┌─ Dataset records
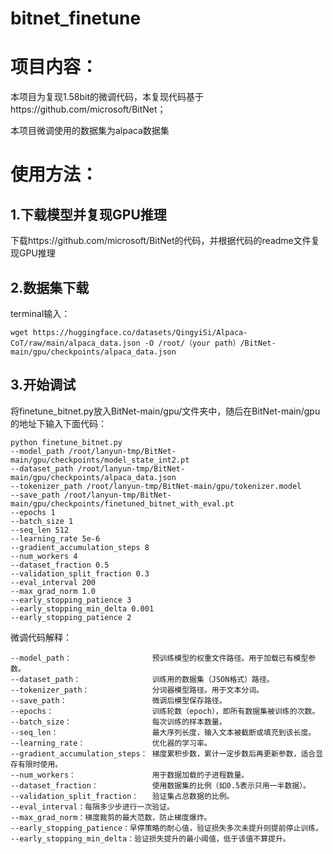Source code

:# bitnet_finetune

# 项目内容：
本项目为复现1.58bit的微调代码，本复现代码基于https://github.com/microsoft/BitNet；

本项目微调使用的数据集为alpaca数据集


# 使用方法：

## 1.下载模型并复现GPU推理

下载https://github.com/microsoft/BitNet的代码，并根据代码的readme文件复现GPU推理

## 2.数据集下载

terminal输入：
```
wget https://huggingface.co/datasets/QingyiSi/Alpaca-CoT/raw/main/alpaca_data.json -O /root/（your path）/BitNet-main/gpu/checkpoints/alpaca_data.json
```

## 3.开始调试

将finetune_bitnet.py放入BitNet-main/gpu/文件夹中，随后在BitNet-main/gpu的地址下输入下面代码：
```
python finetune_bitnet.py
--model_path /root/lanyun-tmp/BitNet-main/gpu/checkpoints/model_state_int2.pt
--dataset_path /root/lanyun-tmp/BitNet-main/gpu/checkpoints/alpaca_data.json
--tokenizer_path /root/lanyun-tmp/BitNet-main/gpu/tokenizer.model
--save_path /root/lanyun-tmp/BitNet-main/gpu/checkpoints/finetuned_bitnet_with_eval.pt
--epochs 1
--batch_size 1
--seq_len 512
--learning_rate 5e-6
--gradient_accumulation_steps 8
--num_workers 4
--dataset_fraction 0.5
--validation_split_fraction 0.3
--eval_interval 200
--max_grad_norm 1.0
--early_stopping_patience 3
--early_stopping_min_delta 0.001
--early_stopping_patience 2
```

微调代码解释：
```
--model_path：                  预训练模型的权重文件路径。用于加载已有模型参数。
--dataset_path：                训练用的数据集（JSON格式）路径。
--tokenizer_path：              分词器模型路径。用于文本分词。
--save_path：                   微调后模型保存路径。
--epochs：                      训练轮数（epoch），即所有数据集被训练的次数。
--batch_size：                  每次训练的样本数量。
--seq_len：                     最大序列长度，输入文本被截断或填充到该长度。
--learning_rate：               优化器的学习率。
--gradient_accumulation_steps： 梯度累积步数，累计一定步数后再更新参数，适合显存有限时使用。
--num_workers：                 用于数据加载的子进程数量。
--dataset_fraction：            使用数据集的比例（如0.5表示只用一半数据）。
--validation_split_fraction：   验证集占总数据的比例。
--eval_interval：每隔多少步进行一次验证。
--max_grad_norm：梯度裁剪的最大范数，防止梯度爆炸。
--early_stopping_patience：早停策略的耐心值，验证损失多次未提升则提前停止训练。
--early_stopping_min_delta：验证损失提升的最小阈值，低于该值不算提升。
```
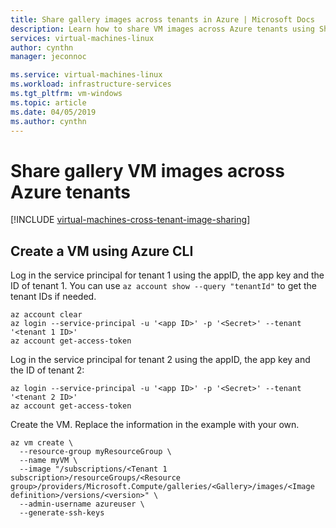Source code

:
 ```yaml
---
title: Share gallery images across tenants in Azure | Microsoft Docs
description: Learn how to share VM images across Azure tenants using Shared Image Galleries.
services: virtual-machines-linux
author: cynthn
manager: jeconnoc

ms.service: virtual-machines-linux
ms.workload: infrastructure-services
ms.tgt_pltfrm: vm-windows
ms.topic: article
ms.date: 04/05/2019
ms.author: cynthn
---
```

# Share gallery VM images across Azure tenants

[!INCLUDE [virtual-machines-cross-tenant-image-sharing](../../../includes/virtual-machines-cross-tenant-image-sharing.md)]


## Create a VM using Azure CLI

Log in the service principal for tenant 1 using the appID, the app key and the ID of tenant 1. You can use `az account show --query "tenantId"` to get the tenant IDs if needed.

```azurecli-interactive
az account clear
az login --service-principal -u '<app ID>' -p '<Secret>' --tenant '<tenant 1 ID>'
az account get-access-token 
```
 
Log in the service principal for tenant 2 using the appID, the app key and the ID of tenant 2:

```azurecli-interactive
az login --service-principal -u '<app ID>' -p '<Secret>' --tenant '<tenant 2 ID>'
az account get-access-token
```

Create the VM. Replace the information in the example with your own.

```azurecli-interactive
az vm create \
  --resource-group myResourceGroup \
  --name myVM \
  --image "/subscriptions/<Tenant 1 subscription>/resourceGroups/<Resource group>/providers/Microsoft.Compute/galleries/<Gallery>/images/<Image definition>/versions/<version>" \
  --admin-username azureuser \
  --generate-ssh-keys
```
└─
What you are asked to do »
Set down every entry above again exactly, dropping each picture.

Solution to this problem »
Source code

:# bitnet_finetune

# 项目内容：
本项目为复现1.58bit的微调代码，本复现代码基于https://github.com/microsoft/BitNet；

本项目微调使用的数据集为alpaca数据集


# 使用方法：

## 1.下载模型并复现GPU推理

下载https://github.com/microsoft/BitNet的代码，并根据代码的readme文件复现GPU推理

## 2.数据集下载

terminal输入：
```
wget https://huggingface.co/datasets/QingyiSi/Alpaca-CoT/raw/main/alpaca_data.json -O /root/（your path）/BitNet-main/gpu/checkpoints/alpaca_data.json
```

## 3.开始调试

将finetune_bitnet.py放入BitNet-main/gpu/文件夹中，随后在BitNet-main/gpu的地址下输入下面代码：
```
python finetune_bitnet.py
--model_path /root/lanyun-tmp/BitNet-main/gpu/checkpoints/model_state_int2.pt
--dataset_path /root/lanyun-tmp/BitNet-main/gpu/checkpoints/alpaca_data.json
--tokenizer_path /root/lanyun-tmp/BitNet-main/gpu/tokenizer.model
--save_path /root/lanyun-tmp/BitNet-main/gpu/checkpoints/finetuned_bitnet_with_eval.pt
--epochs 1
--batch_size 1
--seq_len 512
--learning_rate 5e-6
--gradient_accumulation_steps 8
--num_workers 4
--dataset_fraction 0.5
--validation_split_fraction 0.3
--eval_interval 200
--max_grad_norm 1.0
--early_stopping_patience 3
--early_stopping_min_delta 0.001
--early_stopping_patience 2
```

微调代码解释：
```
--model_path：                  预训练模型的权重文件路径。用于加载已有模型参数。
--dataset_path：                训练用的数据集（JSON格式）路径。
--tokenizer_path：              分词器模型路径。用于文本分词。
--save_path：                   微调后模型保存路径。
--epochs：                      训练轮数（epoch），即所有数据集被训练的次数。
--batch_size：                  每次训练的样本数量。
--seq_len：                     最大序列长度，输入文本被截断或填充到该长度。
--learning_rate：               优化器的学习率。
--gradient_accumulation_steps： 梯度累积步数，累计一定步数后再更新参数，适合显存有限时使用。
--num_workers：                 用于数据加载的子进程数量。
--dataset_fraction：            使用数据集的比例（如0.5表示只用一半数据）。
--validation_split_fraction：   验证集占总数据的比例。
--eval_interval：每隔多少步进行一次验证。
--max_grad_norm：梯度裁剪的最大范数，防止梯度爆炸。
--early_stopping_patience：早停策略的耐心值，验证损失多次未提升则提前停止训练。
--early_stopping_min_delta：验证损失提升的最小阈值，低于该值不算提升。
```
Source code

:
 ```yaml
---
title: Share gallery images across tenants in Azure | Microsoft Docs
description: Learn how to share VM images across Azure tenants using Shared Image Galleries.
services: virtual-machines-linux
author: cynthn
manager: jeconnoc

ms.service: virtual-machines-linux
ms.workload: infrastructure-services
ms.tgt_pltfrm: vm-windows
ms.topic: article
ms.date: 04/05/2019
ms.author: cynthn
---
```

# Share gallery VM images across Azure tenants

[!INCLUDE [virtual-machines-cross-tenant-image-sharing](../../../includes/virtual-machines-cross-tenant-image-sharing.md)]


## Create a VM using Azure CLI

Log in the service principal for tenant 1 using the appID, the app key and the ID of tenant 1. You can use `az account show --query "tenantId"` to get the tenant IDs if needed.

```azurecli-interactive
az account clear
az login --service-principal -u '<app ID>' -p '<Secret>' --tenant '<tenant 1 ID>'
az account get-access-token 
```
 
Log in the service principal for tenant 2 using the appID, the app key and the ID of tenant 2:

```azurecli-interactive
az login --service-principal -u '<app ID>' -p '<Secret>' --tenant '<tenant 2 ID>'
az account get-access-token
```

Create the VM. Replace the information in the example with your own.

```azurecli-interactive
az vm create \
  --resource-group myResourceGroup \
  --name myVM \
  --image "/subscriptions/<Tenant 1 subscription>/resourceGroups/<Resource group>/providers/Microsoft.Compute/galleries/<Gallery>/images/<Image definition>/versions/<version>" \
  --admin-username azureuser \
  --generate-ssh-keys
```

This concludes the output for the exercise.